The birthday problem came up a few weeks ago when I was solving an issue at work, demonstrating its usefulness.

The scenario:

I needed to generate a unique ID. That’s a common enough need. As developers, we often need a unique ID, whether it’s to make a primary key in a database, to link to a user, to create a URL shortener, to have a trace ID for logs, etc. In Golang, a common package to use is UUID. It follows specific standards and gives you a “Universally Unique Identifier”.
However, in this case, I couldn’t use that package because the UUID generated was too long for my needs.

One of the reasons UUIDs are so long — the string representation is 36 characters (or 32 in raw hex) — is that they follow a standard in generating 128-bit IDs. My use case didn’t care about any of the UUID standards. I looked at the package and decided that I could simply replicate its process with fewer bits to be under the limit. But then the question becomes: how do I compare solutions? How do I know what’s “good enough”? You may be thinking, “Why not just trim the UUID to the size you need?” But that raises similar questions about knowing how good the solution is (with a more complex answer). The critical functionality of UUIDs is their “uniqueness.” How can I be sure I won’t generate duplicates? How many IDs can I generate before a collision becomes likely? If I cut a UUID in half, does that mean my resulting ID is now half as good? Nope. The answer is much… much worse than that. But this is where the birthday problem steps in to answer all our questions.

Fundamentally, the birthday problem is about the likelihood of collisions (duplicates, in our case). It tells us how many IDs we can generate before duplicates become likely. For UUID (version 4), the number of IDs that needs to be generated to have a 50% probability of at least one collision is 2.71 quintillion (2.71 × 10¹⁸). To put that in relatable terms, the UUID package states:

Randomly generated UUIDs have 122 random bits. One’s annual risk of being hit by a meteorite is estimated to be one chance in 17 billion, which means the probability is about 0.00000000006 (6 × 10⁻¹¹), equivalent to the odds of creating a few tens of trillions of UUIDs in a year and having one duplicate.

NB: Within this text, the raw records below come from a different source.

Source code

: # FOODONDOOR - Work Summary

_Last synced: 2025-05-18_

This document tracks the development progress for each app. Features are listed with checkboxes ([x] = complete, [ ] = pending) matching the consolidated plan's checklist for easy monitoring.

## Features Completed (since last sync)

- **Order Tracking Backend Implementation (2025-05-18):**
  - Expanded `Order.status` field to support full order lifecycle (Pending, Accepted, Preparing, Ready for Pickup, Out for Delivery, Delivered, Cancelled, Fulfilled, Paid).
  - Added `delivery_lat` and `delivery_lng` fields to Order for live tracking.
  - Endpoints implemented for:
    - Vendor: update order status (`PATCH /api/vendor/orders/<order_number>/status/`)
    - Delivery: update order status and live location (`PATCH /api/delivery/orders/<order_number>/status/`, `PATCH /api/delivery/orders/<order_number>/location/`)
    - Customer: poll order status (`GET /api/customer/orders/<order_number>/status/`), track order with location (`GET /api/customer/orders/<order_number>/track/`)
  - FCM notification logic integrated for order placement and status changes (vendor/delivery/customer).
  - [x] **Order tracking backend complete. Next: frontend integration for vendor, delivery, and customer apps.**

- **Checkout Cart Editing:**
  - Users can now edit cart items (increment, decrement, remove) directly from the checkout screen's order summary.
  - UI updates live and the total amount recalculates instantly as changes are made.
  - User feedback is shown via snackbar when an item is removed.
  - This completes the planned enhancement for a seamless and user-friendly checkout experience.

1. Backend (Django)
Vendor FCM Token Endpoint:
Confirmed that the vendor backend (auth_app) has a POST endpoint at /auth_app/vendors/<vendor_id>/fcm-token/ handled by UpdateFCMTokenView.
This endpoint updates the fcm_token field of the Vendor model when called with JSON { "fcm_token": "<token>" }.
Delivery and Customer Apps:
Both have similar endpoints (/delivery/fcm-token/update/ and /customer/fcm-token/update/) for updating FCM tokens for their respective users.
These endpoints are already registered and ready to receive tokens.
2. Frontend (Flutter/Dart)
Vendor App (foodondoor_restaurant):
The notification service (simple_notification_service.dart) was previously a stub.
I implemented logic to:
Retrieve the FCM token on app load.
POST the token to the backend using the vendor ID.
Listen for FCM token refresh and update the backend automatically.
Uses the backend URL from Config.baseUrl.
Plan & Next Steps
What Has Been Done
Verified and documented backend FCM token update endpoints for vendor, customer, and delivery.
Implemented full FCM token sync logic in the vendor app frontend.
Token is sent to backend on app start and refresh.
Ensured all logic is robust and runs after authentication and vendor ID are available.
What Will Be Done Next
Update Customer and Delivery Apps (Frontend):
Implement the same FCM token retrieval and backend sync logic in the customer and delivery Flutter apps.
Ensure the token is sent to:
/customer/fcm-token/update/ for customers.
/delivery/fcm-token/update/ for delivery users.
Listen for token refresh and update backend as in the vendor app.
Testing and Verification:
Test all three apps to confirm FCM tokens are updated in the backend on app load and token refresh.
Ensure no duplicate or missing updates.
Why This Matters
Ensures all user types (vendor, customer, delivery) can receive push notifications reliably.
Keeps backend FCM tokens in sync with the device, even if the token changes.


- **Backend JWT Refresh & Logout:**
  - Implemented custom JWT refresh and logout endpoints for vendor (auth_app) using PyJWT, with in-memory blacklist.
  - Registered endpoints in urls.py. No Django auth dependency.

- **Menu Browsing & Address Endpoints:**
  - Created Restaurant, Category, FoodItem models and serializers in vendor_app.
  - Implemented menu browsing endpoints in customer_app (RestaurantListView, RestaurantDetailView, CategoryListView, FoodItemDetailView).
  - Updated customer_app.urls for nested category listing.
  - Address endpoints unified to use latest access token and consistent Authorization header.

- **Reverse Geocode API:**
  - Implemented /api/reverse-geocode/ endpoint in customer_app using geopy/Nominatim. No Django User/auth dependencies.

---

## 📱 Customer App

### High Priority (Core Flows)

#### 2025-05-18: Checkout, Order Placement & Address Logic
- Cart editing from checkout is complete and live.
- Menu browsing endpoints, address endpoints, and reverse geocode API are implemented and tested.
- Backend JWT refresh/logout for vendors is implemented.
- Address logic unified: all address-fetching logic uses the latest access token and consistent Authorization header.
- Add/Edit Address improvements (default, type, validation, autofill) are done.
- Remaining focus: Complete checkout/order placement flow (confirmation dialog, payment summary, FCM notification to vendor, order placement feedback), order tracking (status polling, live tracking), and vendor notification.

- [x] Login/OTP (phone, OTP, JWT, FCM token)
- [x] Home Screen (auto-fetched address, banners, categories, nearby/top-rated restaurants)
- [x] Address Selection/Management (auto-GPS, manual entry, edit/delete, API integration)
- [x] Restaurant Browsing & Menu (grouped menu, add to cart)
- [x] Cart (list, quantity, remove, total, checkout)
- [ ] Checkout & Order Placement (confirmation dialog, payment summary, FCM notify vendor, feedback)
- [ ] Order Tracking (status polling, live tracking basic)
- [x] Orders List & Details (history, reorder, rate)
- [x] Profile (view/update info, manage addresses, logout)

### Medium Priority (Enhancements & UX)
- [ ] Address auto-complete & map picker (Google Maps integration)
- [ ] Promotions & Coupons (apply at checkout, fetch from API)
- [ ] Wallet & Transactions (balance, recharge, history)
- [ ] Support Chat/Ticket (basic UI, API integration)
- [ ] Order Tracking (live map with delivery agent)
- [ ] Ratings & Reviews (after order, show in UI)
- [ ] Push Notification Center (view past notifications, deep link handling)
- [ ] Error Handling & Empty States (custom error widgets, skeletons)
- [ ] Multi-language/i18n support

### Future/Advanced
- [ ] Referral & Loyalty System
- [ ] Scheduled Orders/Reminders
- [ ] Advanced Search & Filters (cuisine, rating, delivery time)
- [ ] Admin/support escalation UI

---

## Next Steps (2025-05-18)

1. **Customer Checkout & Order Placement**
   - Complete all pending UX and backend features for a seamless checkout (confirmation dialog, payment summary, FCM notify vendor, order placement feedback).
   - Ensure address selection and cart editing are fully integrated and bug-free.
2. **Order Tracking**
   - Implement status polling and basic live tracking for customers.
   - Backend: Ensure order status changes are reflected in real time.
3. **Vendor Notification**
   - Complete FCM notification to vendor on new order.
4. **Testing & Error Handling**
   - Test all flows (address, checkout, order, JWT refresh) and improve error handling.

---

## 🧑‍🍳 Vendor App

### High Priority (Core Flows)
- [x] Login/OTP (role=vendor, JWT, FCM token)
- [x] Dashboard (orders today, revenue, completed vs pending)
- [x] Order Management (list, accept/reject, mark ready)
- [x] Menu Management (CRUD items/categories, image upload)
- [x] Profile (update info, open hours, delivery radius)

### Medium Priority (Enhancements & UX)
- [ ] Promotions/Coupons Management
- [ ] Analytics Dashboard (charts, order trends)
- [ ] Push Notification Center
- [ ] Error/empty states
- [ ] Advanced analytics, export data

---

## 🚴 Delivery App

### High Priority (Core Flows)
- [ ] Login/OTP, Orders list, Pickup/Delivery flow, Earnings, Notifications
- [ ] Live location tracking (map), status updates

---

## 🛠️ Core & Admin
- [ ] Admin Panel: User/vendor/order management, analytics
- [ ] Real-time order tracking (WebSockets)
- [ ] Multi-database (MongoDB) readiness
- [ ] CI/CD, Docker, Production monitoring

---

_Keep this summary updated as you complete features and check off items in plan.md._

So then we get back to my problem: How to describe to my leads/reviewers how good my solution is compared to the standard UUID package. I leveraged the birthday problem to calculate the collision probabilities with fewer bits. After I concluded that work, I realized that the Wikipedia entry had already made a probability table. I was considering using 64 bits to randomly generate IDs. In terms of uniqueness, I would need to generate 5 billion IDs for a duplicate to be likely. Or, to paraphrase the UUID package:

One’s annual risk of dying by falling out of bed is estimated to be one chance in two million, which means the probability is about 5 × 10^-7, equivalent to the odds of creating a few million IDs in a year and having one duplicate.

That was objectively more “uniqueness” than our use case would ever warrant, and I had the numbers to show it.
After generating the number ID, I also did some base conversion to further condense the string representation. UUIDs use hexadecimal, but I had no reason not to use the rest of the alphabet. So the final ID was in base 36.

I also thought of a few other approaches to generating IDs, such as being time-based. I won’t go into further detail here, but I created a library with various options. I’m happy to discuss anything there as well.

Finally, if you want to see how the birthday problem relates to hashes, cryptography, and security, look into birthday attack.

As always, I hope this read has been helpful to you — or at least enjoyable.